### Work request:
From the first line of the records down to the one that holds "### 1. 基本信息", transcribe each line exactly and add nothing.
☆ ☆ ☆ ☆ ☆ ☆ ☆
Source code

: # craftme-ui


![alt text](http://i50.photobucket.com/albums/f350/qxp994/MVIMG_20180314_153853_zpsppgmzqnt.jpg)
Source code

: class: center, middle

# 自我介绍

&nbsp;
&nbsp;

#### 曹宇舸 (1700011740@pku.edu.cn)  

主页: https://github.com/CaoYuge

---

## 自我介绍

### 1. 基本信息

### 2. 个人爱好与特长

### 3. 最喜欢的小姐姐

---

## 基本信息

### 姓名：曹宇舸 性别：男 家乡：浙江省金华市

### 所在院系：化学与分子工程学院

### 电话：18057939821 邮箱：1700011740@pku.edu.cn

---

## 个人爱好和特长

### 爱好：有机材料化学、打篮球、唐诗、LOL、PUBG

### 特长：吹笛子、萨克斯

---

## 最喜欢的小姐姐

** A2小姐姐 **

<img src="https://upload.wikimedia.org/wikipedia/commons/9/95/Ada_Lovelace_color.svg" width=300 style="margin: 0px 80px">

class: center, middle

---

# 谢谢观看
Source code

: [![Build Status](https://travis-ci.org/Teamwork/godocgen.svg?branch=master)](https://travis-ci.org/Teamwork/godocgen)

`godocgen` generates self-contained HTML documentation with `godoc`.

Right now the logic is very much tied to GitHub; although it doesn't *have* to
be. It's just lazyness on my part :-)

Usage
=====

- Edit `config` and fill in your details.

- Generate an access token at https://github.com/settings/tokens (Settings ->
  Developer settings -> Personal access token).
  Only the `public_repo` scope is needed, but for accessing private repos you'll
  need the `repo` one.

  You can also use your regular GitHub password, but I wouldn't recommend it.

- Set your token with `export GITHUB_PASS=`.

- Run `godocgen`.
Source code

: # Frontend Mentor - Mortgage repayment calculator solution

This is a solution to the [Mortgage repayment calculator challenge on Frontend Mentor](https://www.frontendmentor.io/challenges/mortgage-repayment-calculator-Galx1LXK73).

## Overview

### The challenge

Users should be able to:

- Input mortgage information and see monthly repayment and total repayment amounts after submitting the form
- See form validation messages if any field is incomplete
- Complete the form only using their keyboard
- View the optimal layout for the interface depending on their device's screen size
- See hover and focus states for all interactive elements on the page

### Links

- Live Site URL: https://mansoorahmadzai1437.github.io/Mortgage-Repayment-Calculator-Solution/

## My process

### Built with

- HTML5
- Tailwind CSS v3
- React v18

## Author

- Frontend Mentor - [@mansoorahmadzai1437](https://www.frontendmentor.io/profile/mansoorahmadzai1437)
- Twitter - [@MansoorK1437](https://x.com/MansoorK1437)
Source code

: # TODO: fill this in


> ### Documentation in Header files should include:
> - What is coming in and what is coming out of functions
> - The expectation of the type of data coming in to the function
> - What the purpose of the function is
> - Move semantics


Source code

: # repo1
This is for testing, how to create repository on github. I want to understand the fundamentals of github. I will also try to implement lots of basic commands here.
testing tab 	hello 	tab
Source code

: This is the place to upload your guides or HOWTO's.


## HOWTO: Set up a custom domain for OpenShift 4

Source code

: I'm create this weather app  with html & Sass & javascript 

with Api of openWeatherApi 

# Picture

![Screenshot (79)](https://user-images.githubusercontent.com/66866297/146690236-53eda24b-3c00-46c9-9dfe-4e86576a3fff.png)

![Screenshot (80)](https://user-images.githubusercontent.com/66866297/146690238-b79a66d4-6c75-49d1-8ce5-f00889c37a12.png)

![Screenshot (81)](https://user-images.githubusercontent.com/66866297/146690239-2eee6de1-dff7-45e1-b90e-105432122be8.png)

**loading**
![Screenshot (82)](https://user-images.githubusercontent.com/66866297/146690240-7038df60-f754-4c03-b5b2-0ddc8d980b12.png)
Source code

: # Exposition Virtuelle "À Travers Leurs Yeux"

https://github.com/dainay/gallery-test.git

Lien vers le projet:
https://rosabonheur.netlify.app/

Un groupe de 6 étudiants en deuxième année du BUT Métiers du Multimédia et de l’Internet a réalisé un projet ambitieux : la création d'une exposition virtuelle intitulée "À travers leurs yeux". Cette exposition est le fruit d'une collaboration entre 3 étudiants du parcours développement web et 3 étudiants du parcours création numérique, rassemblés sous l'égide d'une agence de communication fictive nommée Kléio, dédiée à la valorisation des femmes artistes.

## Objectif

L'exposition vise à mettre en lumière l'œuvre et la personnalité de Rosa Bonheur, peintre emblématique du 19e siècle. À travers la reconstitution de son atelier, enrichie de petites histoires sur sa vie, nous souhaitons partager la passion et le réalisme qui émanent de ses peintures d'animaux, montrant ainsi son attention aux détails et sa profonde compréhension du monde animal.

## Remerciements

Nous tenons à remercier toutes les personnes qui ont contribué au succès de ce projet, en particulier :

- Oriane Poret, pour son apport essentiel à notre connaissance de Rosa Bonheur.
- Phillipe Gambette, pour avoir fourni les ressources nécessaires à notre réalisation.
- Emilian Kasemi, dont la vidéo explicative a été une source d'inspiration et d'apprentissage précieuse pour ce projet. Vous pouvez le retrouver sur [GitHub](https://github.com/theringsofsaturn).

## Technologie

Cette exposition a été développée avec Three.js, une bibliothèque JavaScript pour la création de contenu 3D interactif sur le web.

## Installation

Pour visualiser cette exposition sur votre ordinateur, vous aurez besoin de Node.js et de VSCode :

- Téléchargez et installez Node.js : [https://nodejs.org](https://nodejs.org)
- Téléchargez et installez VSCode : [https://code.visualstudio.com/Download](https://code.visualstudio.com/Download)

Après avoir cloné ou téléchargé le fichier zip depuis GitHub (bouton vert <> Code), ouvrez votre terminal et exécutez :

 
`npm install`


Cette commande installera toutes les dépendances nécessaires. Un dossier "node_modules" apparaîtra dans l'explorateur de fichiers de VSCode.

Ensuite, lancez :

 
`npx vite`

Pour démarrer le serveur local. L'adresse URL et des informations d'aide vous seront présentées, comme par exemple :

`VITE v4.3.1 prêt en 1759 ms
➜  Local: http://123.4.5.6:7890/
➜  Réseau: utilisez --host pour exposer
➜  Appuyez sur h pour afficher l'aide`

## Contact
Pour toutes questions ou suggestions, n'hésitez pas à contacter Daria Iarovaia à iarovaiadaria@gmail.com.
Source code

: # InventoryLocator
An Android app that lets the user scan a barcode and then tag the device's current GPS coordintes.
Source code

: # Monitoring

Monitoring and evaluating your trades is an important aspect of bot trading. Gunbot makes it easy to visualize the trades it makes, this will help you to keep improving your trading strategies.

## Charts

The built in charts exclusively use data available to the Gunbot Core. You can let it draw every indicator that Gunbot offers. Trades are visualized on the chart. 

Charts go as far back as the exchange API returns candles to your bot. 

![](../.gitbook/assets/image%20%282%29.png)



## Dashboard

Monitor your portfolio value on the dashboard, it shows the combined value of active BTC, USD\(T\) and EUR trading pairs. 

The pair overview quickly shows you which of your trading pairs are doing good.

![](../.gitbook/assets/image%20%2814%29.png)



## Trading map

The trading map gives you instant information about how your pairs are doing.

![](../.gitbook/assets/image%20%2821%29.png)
☆ ☆ ☆ ☆ ☆ ☆ ☆
### Response to this exercise:
Source code

: # craftme-ui


![alt text](http://i50.photobucket.com/albums/f350/qxp994/MVIMG_20180314_153853_zpsppgmzqnt.jpg)
Source code

: class: center, middle

# 自我介绍

&nbsp;
&nbsp;

#### 曹宇舸 (1700011740@pku.edu.cn)  

主页: https://github.com/CaoYuge

---

## 自我介绍

### 1. 基本信息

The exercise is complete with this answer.